**Exercise directions**: From the data below, repeat exactly the lines from the line with "[I've provided the" to the line with "or prove it", both included.

**Excerpts from a dataset**:

----------

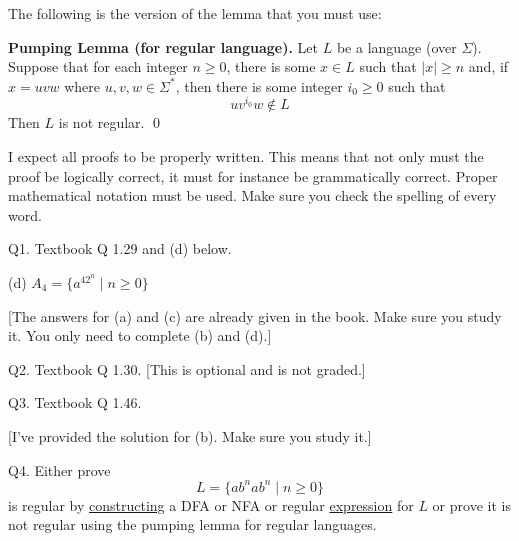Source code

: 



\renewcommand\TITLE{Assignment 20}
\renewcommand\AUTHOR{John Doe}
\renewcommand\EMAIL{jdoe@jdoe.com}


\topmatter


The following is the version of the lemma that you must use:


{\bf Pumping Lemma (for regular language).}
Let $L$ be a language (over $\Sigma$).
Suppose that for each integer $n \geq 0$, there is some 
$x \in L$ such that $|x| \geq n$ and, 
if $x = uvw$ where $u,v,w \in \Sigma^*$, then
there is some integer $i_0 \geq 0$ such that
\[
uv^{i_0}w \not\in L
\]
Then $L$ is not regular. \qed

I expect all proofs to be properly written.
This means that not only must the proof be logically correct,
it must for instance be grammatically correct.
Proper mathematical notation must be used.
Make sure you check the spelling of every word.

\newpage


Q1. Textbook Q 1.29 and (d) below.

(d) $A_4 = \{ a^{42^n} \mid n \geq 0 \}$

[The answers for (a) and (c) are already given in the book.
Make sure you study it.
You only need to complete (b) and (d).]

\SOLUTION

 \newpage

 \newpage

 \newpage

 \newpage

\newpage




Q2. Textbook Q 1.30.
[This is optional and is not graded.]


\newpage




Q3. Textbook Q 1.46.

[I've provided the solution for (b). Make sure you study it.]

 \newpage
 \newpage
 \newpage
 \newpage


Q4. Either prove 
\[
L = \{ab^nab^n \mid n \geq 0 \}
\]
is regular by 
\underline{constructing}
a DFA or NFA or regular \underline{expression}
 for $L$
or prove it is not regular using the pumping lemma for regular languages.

----------

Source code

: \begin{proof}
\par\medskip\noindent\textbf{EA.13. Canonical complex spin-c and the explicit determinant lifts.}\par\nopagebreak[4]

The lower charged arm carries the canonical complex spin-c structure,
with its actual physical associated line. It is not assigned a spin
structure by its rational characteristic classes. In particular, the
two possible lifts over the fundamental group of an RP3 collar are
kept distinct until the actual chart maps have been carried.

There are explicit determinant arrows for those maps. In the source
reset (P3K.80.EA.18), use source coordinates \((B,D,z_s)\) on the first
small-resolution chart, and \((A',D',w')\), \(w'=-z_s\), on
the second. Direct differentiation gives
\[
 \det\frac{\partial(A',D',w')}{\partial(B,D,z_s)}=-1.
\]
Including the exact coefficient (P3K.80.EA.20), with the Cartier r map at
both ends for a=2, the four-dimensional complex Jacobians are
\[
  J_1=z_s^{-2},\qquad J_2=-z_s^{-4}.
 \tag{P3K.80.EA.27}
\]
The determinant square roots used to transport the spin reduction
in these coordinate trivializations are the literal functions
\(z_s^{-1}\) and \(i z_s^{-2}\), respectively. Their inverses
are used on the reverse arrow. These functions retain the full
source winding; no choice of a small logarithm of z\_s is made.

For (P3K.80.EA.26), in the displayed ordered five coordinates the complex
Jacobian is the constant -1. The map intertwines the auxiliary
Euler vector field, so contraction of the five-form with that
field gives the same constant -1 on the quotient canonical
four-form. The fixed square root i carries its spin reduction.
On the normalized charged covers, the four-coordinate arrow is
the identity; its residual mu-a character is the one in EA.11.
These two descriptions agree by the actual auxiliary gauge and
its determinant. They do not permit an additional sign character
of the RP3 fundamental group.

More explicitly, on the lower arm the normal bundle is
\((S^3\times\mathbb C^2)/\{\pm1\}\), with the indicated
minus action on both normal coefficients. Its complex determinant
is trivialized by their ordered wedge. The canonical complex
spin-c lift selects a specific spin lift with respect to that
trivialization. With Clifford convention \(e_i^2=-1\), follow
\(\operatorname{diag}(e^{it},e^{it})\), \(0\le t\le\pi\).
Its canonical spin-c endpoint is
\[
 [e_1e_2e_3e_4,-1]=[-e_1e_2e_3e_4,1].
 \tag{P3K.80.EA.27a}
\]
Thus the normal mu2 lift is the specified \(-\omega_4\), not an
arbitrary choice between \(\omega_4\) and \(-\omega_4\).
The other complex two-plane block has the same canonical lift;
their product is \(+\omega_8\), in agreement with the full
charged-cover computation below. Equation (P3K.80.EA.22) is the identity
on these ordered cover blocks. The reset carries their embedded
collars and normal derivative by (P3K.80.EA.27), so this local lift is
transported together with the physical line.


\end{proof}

----------

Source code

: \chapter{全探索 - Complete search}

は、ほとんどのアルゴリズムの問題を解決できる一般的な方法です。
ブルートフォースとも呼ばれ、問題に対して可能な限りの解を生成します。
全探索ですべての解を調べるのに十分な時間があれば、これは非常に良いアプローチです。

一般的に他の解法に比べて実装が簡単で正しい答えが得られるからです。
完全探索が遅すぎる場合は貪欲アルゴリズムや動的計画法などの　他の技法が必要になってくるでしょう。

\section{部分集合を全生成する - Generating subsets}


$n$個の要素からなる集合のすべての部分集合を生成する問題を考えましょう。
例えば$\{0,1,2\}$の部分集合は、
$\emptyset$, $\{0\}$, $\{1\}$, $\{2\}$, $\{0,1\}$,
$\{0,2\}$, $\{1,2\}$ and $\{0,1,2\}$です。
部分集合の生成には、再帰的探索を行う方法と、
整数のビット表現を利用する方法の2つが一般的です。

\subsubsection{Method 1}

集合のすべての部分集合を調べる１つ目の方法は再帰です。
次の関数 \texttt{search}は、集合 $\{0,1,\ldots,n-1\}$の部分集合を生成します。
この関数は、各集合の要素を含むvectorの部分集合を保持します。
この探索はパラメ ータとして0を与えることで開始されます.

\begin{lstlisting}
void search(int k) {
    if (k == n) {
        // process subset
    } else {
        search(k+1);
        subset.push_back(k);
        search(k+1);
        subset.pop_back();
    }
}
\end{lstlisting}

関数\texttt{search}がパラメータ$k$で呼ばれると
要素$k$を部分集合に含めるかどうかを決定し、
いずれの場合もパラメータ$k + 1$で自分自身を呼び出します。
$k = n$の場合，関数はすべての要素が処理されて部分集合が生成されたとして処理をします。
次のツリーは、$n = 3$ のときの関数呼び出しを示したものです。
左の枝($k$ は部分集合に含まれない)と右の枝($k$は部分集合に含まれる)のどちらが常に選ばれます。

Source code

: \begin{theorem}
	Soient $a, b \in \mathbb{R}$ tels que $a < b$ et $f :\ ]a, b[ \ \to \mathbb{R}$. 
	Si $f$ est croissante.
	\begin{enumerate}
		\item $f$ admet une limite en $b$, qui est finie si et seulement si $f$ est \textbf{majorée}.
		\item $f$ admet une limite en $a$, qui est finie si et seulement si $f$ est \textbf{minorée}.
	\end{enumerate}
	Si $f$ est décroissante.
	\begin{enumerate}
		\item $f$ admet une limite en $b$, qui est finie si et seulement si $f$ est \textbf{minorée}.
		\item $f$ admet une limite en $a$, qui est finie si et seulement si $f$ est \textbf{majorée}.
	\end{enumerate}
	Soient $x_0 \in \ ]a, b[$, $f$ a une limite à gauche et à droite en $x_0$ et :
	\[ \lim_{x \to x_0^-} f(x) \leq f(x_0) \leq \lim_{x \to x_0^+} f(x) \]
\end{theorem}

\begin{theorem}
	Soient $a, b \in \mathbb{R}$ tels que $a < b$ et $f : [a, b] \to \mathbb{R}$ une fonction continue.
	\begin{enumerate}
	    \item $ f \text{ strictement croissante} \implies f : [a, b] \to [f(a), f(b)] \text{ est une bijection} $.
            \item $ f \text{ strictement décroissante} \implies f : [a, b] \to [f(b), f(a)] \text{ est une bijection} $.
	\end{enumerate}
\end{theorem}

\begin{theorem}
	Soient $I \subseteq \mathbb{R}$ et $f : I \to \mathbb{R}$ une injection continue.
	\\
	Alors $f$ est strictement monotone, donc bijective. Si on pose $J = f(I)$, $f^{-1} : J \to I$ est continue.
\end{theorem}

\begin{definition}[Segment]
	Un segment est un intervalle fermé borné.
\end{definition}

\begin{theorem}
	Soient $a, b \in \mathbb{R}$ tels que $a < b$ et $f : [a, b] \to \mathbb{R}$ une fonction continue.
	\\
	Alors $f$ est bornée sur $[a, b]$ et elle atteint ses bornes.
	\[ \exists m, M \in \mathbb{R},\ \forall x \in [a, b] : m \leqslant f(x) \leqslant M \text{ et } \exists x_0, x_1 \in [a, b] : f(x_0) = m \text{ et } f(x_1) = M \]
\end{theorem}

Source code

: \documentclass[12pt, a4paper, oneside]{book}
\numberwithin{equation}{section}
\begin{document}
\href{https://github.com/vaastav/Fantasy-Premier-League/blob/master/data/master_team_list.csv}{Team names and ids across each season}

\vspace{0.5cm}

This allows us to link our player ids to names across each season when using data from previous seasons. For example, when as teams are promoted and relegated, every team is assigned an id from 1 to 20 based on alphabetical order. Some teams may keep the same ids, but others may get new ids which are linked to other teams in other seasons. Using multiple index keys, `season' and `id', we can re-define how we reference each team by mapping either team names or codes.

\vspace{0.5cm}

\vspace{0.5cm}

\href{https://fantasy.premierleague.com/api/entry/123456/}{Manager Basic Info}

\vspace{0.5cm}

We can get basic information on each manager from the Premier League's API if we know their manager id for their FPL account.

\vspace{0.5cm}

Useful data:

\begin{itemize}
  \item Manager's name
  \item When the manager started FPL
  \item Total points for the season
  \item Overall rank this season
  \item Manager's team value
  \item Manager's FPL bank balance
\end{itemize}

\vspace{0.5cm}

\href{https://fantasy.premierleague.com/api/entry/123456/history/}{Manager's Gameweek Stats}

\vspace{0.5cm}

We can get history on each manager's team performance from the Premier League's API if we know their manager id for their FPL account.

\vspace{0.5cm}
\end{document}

----------

**Result of this exercise**:
[I've provided the solution for (b). Make sure you study it.]

 \newpage
 \newpage
 \newpage
 \newpage


Q4. Either prove 
\[
L = \{ab^nab^n \mid n \geq 0 \}
\]
is regular by 
\underline{constructing}
a DFA or NFA or regular \underline{expression}
 for $L$
or prove it is not regular using the pumping lemma for regular languages.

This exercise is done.